= Beginning of Section =

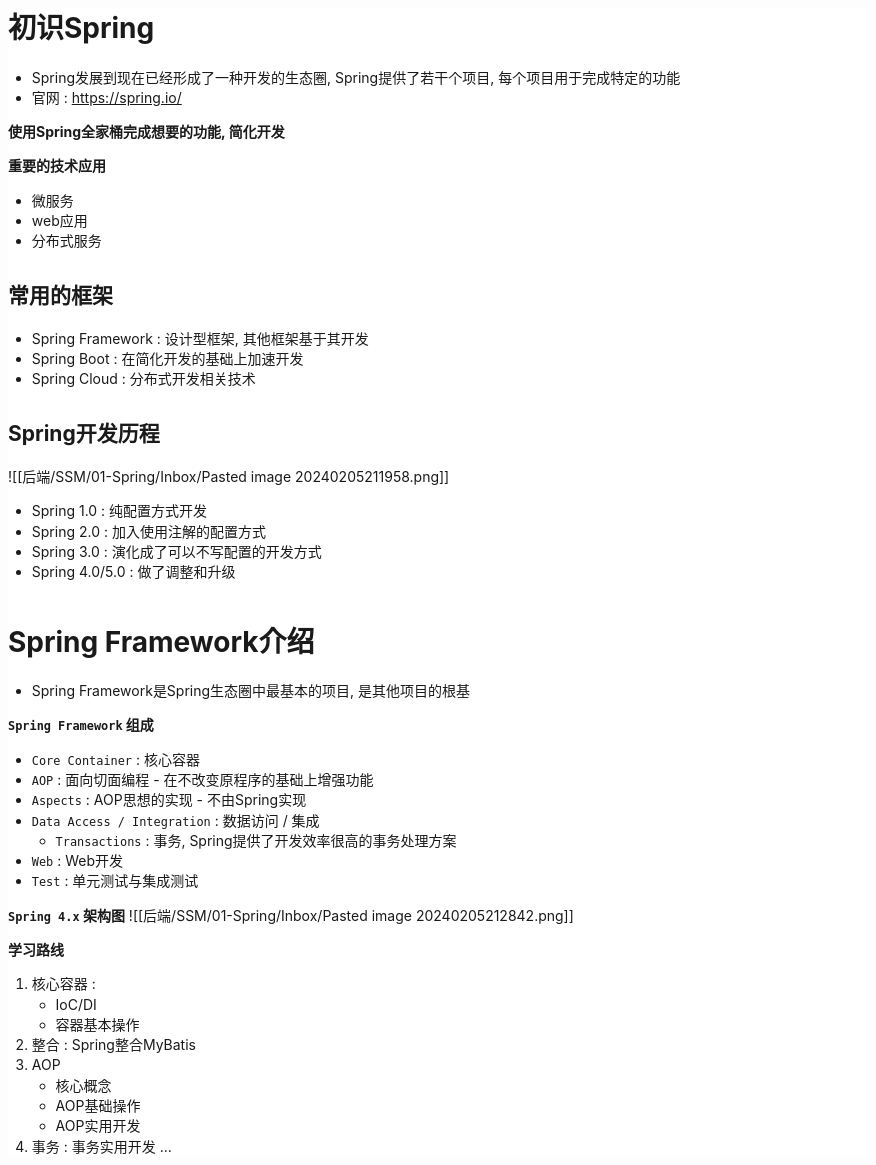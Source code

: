 
# 初识Spring

- Spring发展到现在已经形成了一种开发的生态圈, Spring提供了若干个项目, 每个项目用于完成特定的功能
- 官网 : https://spring.io/

**使用Spring全家桶完成想要的功能, 简化开发**

**重要的技术应用**
- 微服务
- web应用
- 分布式服务

## 常用的框架

- Spring Framework : 设计型框架, 其他框架基于其开发
- Spring Boot : 在简化开发的基础上加速开发
- Spring Cloud : 分布式开发相关技术

## Spring开发历程

![[后端/SSM/01-Spring/Inbox/Pasted image 20240205211958.png]]

- Spring 1.0 : 纯配置方式开发
- Spring 2.0 : 加入使用注解的配置方式
- Spring 3.0 : 演化成了可以不写配置的开发方式
- Spring 4.0/5.0 : 做了调整和升级

# Spring Framework介绍

- Spring Framework是Spring生态圈中最基本的项目, 是其他项目的根基

**`Spring Framework` 组成**
- `Core Container` : 核心容器
- `AOP` : 面向切面编程 - 在不改变原程序的基础上增强功能
- `Aspects` : AOP思想的实现 - 不由Spring实现
- `Data Access / Integration` : 数据访问 / 集成
	- `Transactions` : 事务, Spring提供了开发效率很高的事务处理方案
- `Web` : Web开发
- `Test` : 单元测试与集成测试

**`Spring 4.x` 架构图**
![[后端/SSM/01-Spring/Inbox/Pasted image 20240205212842.png]]

**学习路线**
1. 核心容器 : 
	- IoC/DI
	- 容器基本操作
2. 整合 : Spring整合MyBatis
3. AOP
	- 核心概念
	- AOP基础操作
	- AOP实用开发
4. 事务 : 事务实用开发
...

= End of Section =

WHAT NEEDS TO BE DONE
Filter these records, keeping every line where the word "Inbox" occurs.

SOLUTION TO THIS EXERCISE
![[后端/SSM/01-Spring/Inbox/Pasted image 20240205211958.png]]
![[后端/SSM/01-Spring/Inbox/Pasted image 20240205212842.png]]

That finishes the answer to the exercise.